Nerzhin— miró atentamente a Spiridón.
—Pero Danilich, ¿no te dabas cuenta de lo que te esperaba aquí? Todo lo que rodeaba los ojos de Spiridón, los párpados, las sienes y las ojeras aparecía surcado con pequeñas arrugas; sonrió.
—¿Yo? Sí, sabía que nos las harían pagar, aunque los panfletos que recibíamos nosotros decían lo contrario... y costaba no creerles: "todo les será perdonado, sus hermanos y hermanas los están esperando, las campanas serán echadas a vuelo el día en que regresen, habrá libertad hasta en las granjas colectivas y sólo los que lo deseen irán allí. Vuelvan lo más rápido que puedan”. Pues yo no creía en esos panfletos y sabía que no iba a librarme de la cárcel.
Sus rojizos bigotes, ásperos y cortos, se estremecieron con esté recuerdo.

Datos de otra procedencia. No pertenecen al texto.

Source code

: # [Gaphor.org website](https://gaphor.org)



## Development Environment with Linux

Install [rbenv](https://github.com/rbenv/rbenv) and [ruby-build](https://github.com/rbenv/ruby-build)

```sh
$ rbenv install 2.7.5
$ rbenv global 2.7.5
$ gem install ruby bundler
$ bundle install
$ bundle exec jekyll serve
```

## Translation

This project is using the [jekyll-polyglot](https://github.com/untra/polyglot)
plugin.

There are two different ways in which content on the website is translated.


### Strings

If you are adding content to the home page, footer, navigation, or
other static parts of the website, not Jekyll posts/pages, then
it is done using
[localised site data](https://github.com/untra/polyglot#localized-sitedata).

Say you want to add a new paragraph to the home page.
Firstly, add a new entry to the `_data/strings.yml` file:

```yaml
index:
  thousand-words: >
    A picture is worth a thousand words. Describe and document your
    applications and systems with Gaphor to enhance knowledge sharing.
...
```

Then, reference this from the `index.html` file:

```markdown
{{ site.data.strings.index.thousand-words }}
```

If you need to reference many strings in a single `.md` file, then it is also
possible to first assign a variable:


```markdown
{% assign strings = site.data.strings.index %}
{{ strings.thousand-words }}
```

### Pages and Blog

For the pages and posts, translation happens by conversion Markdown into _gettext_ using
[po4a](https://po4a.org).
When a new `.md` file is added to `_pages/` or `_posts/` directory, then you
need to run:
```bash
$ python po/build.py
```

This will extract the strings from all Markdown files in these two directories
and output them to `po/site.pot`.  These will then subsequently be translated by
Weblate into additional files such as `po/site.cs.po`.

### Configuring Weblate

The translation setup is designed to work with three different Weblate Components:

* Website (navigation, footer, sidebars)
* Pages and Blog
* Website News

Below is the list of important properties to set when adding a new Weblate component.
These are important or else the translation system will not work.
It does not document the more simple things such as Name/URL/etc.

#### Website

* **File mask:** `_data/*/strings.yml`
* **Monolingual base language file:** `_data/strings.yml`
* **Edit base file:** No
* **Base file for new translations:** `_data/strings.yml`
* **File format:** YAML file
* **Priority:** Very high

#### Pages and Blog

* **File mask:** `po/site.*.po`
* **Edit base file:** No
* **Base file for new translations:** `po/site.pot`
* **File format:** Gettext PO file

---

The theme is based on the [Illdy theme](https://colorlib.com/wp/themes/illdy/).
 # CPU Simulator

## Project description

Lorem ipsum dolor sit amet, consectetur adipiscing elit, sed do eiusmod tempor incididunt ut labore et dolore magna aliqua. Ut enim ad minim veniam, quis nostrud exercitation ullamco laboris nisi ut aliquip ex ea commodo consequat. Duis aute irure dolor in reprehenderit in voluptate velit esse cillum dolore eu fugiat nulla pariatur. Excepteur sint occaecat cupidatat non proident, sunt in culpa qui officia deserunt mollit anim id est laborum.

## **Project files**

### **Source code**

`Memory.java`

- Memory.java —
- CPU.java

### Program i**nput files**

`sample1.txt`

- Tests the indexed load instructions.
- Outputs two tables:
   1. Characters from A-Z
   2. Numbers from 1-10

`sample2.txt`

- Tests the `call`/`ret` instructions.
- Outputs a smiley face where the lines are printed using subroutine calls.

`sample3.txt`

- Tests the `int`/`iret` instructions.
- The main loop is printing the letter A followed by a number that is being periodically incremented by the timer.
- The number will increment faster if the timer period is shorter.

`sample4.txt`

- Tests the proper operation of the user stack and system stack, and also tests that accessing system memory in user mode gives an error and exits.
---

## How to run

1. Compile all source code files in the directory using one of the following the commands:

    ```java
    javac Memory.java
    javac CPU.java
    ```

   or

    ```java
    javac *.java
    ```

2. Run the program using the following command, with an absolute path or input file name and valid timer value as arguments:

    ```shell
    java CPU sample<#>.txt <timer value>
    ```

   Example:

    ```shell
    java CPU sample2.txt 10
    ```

—Yo le dije a Marfa Ustinovna en seguida: "Querida, nos ofrecen beber de un hermoso lago, pero quién sabe si lograremos tragar algo de un charco de barro inmundo." Y ella me acariciaba la cabeza, diciéndome: "Viejo, si hubieras recobrado la vista y verías qué es lo que hay que hacer. Ahora, espera a que te hagan la segunda operación." Pero los tres chicos decían: "Papá, mamá, vámonos a casa. ¡Volvamos a nuestra patria! ¿Por qué debemos esperar aquí una segunda operación? ¿Acaso no tenemos oculistas en Rusia? Después de todo, cuando derrotábamos a los alemanes, ¿quién curaba a nuestros heridos? Queremos terminar el colegio en Rusia." Al mayor sólo le faltaban dos años. Mi hija, Vera, no dejaba de sollozar, diciendo: "¿Quieres que me case con un alemán?" Creía que nunca encontraría un marido conveniente. Bueno, yo me rascaba la cabeza y les decía: "Chicos, chicos, ya sé que hay médicos en Rusia, pero ¿qué los hace pensar que yo pueda llegar a esos médicos?" Pero luego temí que me culparan a mí del fracaso de sus vidas; ¿por qué debía yo entorpecer la vida de mis hijos? Me pondrían preso; y bueno, ¡dejemos que vivan los jóvenes!